• DIRECTIONS FOR THIS TASK: Scan the records for the line containing "date: 2014-12-18 12:00:00". From there through the last line, write out each line exactly.

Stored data
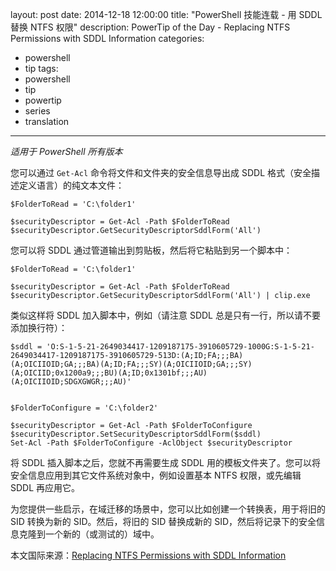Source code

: ﻿layout: post
date: 2014-12-18 12:00:00
title: "PowerShell 技能连载 - 用 SDDL 替换 NTFS 权限"
description: PowerTip of the Day - Replacing NTFS Permissions with SDDL Information
categories:
- powershell
- tip
tags:
- powershell
- tip
- powertip
- series
- translation
---
_适用于 PowerShell 所有版本_

您可以通过 `Get-Acl` 命令将文件和文件夹的安全信息导出成 SDDL 格式（安全描述定义语言）的纯文本文件：

    $FolderToRead = 'C:\folder1'
    
    $securityDescriptor = Get-Acl -Path $FolderToRead
    $securityDescriptor.GetSecurityDescriptorSddlForm('All') 

您可以将 SDDL 通过管道输出到剪贴板，然后将它粘贴到另一个脚本中：

    $FolderToRead = 'C:\folder1'
    
    $securityDescriptor = Get-Acl -Path $FolderToRead
    $securityDescriptor.GetSecurityDescriptorSddlForm('All') | clip.exe 

类似这样将 SDDL 加入脚本中，例如（请注意 SDDL 总是只有一行，所以请不要添加换行符）：

    $sddl = 'O:S-1-5-21-2649034417-1209187175-3910605729-1000G:S-1-5-21-2649034417-1209187175-3910605729-513D:(A;ID;FA;;;BA)(A;OICIIOID;GA;;;BA)(A;ID;FA;;;SY)(A;OICIIOID;GA;;;SY)(A;OICIID;0x1200a9;;;BU)(A;ID;0x1301bf;;;AU)(A;OICIIOID;SDGXGWGR;;;AU)'
    
    
    $FolderToConfigure = 'C:\folder2'
    
    $securityDescriptor = Get-Acl -Path $FolderToConfigure
    $securityDescriptor.SetSecurityDescriptorSddlForm($sddl)
    Set-Acl -Path $FolderToConfigure -AclObject $securityDescriptor 

将 SDDL 插入脚本之后，您就不再需要生成 SDDL 用的模板文件夹了。您可以将安全信息应用到其它文件系统对象中，例如设置基本 NTFS 权限，或先编辑 SDDL 再应用它。

为您提供一些启示，在域迁移的场景中，您可以比如创建一个转换表，用于将旧的 SID 转换为新的 SID。然后，将旧的 SID 替换成新的 SID，然后将记录下的安全信息克隆到一个新的（或测试的）域中。

<!--more-->
本文国际来源：[Replacing NTFS Permissions with SDDL Information](http://community.idera.com/powershell/powertips/b/tips/posts/replacing-ntfs-permissions-with-sddl-information)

• RESULT OF THIS TASK:
date: 2014-12-18 12:00:00
title: "PowerShell 技能连载 - 用 SDDL 替换 NTFS 权限"
description: PowerTip of the Day - Replacing NTFS Permissions with SDDL Information
categories:
- powershell
- tip
tags:
- powershell
- tip
- powertip
- series
- translation
---
_适用于 PowerShell 所有版本_

您可以通过 `Get-Acl` 命令将文件和文件夹的安全信息导出成 SDDL 格式（安全描述定义语言）的纯文本文件：

    $FolderToRead = 'C:\folder1'
    
    $securityDescriptor = Get-Acl -Path $FolderToRead
    $securityDescriptor.GetSecurityDescriptorSddlForm('All') 

您可以将 SDDL 通过管道输出到剪贴板，然后将它粘贴到另一个脚本中：

    $FolderToRead = 'C:\folder1'
    
    $securityDescriptor = Get-Acl -Path $FolderToRead
    $securityDescriptor.GetSecurityDescriptorSddlForm('All') | clip.exe 

类似这样将 SDDL 加入脚本中，例如（请注意 SDDL 总是只有一行，所以请不要添加换行符）：

    $sddl = 'O:S-1-5-21-2649034417-1209187175-3910605729-1000G:S-1-5-21-2649034417-1209187175-3910605729-513D:(A;ID;FA;;;BA)(A;OICIIOID;GA;;;BA)(A;ID;FA;;;SY)(A;OICIIOID;GA;;;SY)(A;OICIID;0x1200a9;;;BU)(A;ID;0x1301bf;;;AU)(A;OICIIOID;SDGXGWGR;;;AU)'
    
    
    $FolderToConfigure = 'C:\folder2'
    
    $securityDescriptor = Get-Acl -Path $FolderToConfigure
    $securityDescriptor.SetSecurityDescriptorSddlForm($sddl)
    Set-Acl -Path $FolderToConfigure -AclObject $securityDescriptor 

将 SDDL 插入脚本之后，您就不再需要生成 SDDL 用的模板文件夹了。您可以将安全信息应用到其它文件系统对象中，例如设置基本 NTFS 权限，或先编辑 SDDL 再应用它。

为您提供一些启示，在域迁移的场景中，您可以比如创建一个转换表，用于将旧的 SID 转换为新的 SID。然后，将旧的 SID 替换成新的 SID，然后将记录下的安全信息克隆到一个新的（或测试的）域中。

<!--more-->
本文国际来源：[Replacing NTFS Permissions with SDDL Information](http://community.idera.com/powershell/powertips/b/tips/posts/replacing-ntfs-permissions-with-sddl-information)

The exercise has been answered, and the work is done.